Copy each line of the records that contains the word "antagonist".

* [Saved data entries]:

....

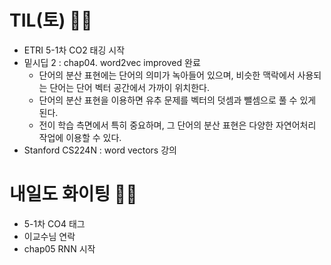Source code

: # TIL(토) 🤛🏻
- ETRI 5-1차 CO2 태깅 시작
- 밑시딥 2 : chap04. word2vec improved 완료
    - 단어의 분산 표현에는 단어의 의미가 녹아들어 있으며, 비슷한 맥락에서 사용되는 단어는 단어 벡터 공간에서 가까이 위치한다.
    - 단어의 분산 표현을 이용하면 유추 문제를 벡터의 덧셈과 뺄셈으로 풀 수 있게 된다.
    - 전이 학습 측면에서 특히 중요하며, 그 단어의 분산 표현은 다양한 자연어처리 작업에 이용할 수 있다.
- Stanford CS224N : word vectors 강의

# 내일도 화이팅 ✌🏻
- 5-1차 CO4 태그
- 이교수님 연락
- chap05 RNN 시작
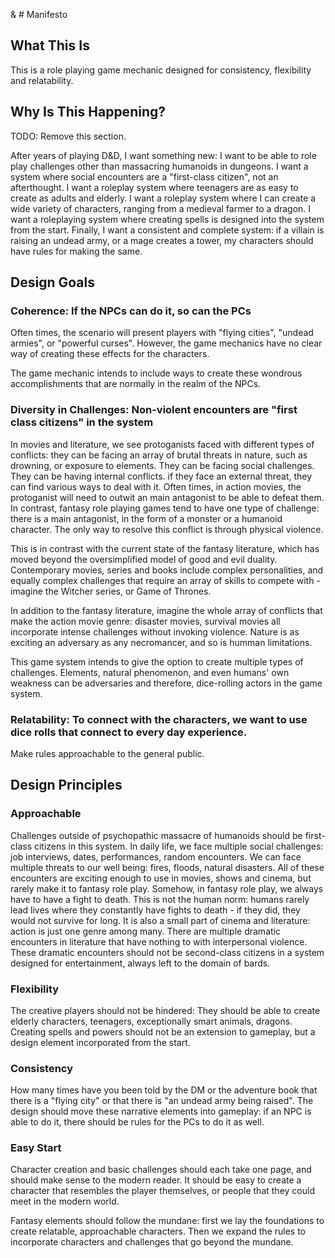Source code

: & # Manifesto

## What This Is

This is a role playing game mechanic designed for consistency, flexibility  and relatability.

## Why Is This Happening?

TODO: Remove this section.

After years of playing D&D, I want something new:
I want to be able to role play challenges other than massacring humanoids in dungeons.
I want a system where social encounters are a "first-class citizen", not an afterthought.
I want a roleplay system where teenagers are as easy to create as adults and elderly.
I want a roleplay system where I can create a wide variety of characters, ranging from a medieval farmer to a dragon.
I want a roleplaying system where creating spells is designed into the system from the start.
Finally, I want a consistent and complete system: if a villain is raising an undead army, or a mage creates a tower, my characters should have rules for making the same.


## Design Goals

### Coherence: If the NPCs can do it, so can the PCs

Often times, the scenario will present players with "flying cities", "undead armies", or "powerful curses". However, the game mechanics have no clear way of creating these effects for the characters.

The game mechanic intends to include ways to create these wondrous accomplishments that
are normally in the realm of the NPCs.

### Diversity in Challenges: Non-violent encounters are "first class citizens" in the system

In movies and literature, we see protoganists faced with different types of conflicts: they can be facing an array of brutal threats in nature, such as drowning, or exposure to elements.
They can be facing social challenges. They can be having internal conflicts.
if they face an external threat, they can find various ways to deal with it. Often times,
in action movies, the protoganist will need to outwit an main antagonist to be able to defeat them.
In contrast, fantasy role playing games tend to have one type of challenge:
there is a main antagonist, in the form of a monster or a humanoid character.
The only way to resolve this conflict is through physical violence.

This is in contrast with the current state of the fantasy literature,
which has moved beyond the oversimplified model of good and evil duality.
Contemporary movies, series and books include complex personalities, and
equally complex challenges that require an array of skills to compete
with - imagine the Witcher series, or Game of Thrones.

In addition to the fantasy literature, imagine the whole array of conflicts
that make the action movie genre: disaster movies, survival movies all
incorporate intense challenges without invoking violence. Nature is
as exciting an adversary as any necromancer, and so is humman limitations.

This game system intends to give the option to create multiple types of challenges.
Elements, natural phenomenon, and even humans' own weakness can be adversaries
and therefore, dice-rolling actors in the game system.


### Relatability: To connect with the characters, we want to use dice rolls that connect to every day experience.

Make rules approachable to the general public.





## Design Principles

### Approachable

Challenges outside of psychopathic massacre of humanoids should be first-class citizens in this system.
In daily life, we face multiple social challenges: job interviews, dates, performances, random encounters.
We can face multiple threats to our well being: fires, floods, natural disasters.
All of these encounters are exciting enough to use in movies, shows and cinema, but rarely make it to fantasy role play.
Somehow, in fantasy role play, we always have to have a fight to death.
This is not the human norm: humans rarely lead lives where they constantly have fights to death - if they did, they would not survive for long.
It is also a small part of cinema and literature: action is just one genre among many.
There are multiple dramatic encounters in literature that have nothing to with interpersonal violence.
These dramatic encounters should not be second-class citizens in a system designed for entertainment, always left to the domain of bards.

### Flexibility

The creative players should not be hindered:
They should be able to create elderly characters, teenagers, exceptionally smart animals, dragons.
Creating spells and powers should not be an extension to gameplay, but a design element incorporated from the start.

### Consistency

How many times have you been told by the DM or the adventure book that there is a "flying city" or that there is "an undead army being raised".
The design should move these narrative elements into gameplay: if an NPC is able to do it, there should be rules for the PCs to do it as well.

### Easy Start

Character creation and basic challenges should each take one page, and should make sense to the modern reader.
It should be easy to create a character that resembles the player themselves, or people that they could meet in the modern world.

Fantasy elements should follow the mundane: first we lay the foundations to create relatable, approachable characters.
Then we expand the rules to incorporate characters and challenges that go beyond the mundane.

....

* [COMPLETED EXERCISE]:
in action movies, the protoganist will need to outwit an main antagonist to be able to defeat them.
there is a main antagonist, in the form of a monster or a humanoid character.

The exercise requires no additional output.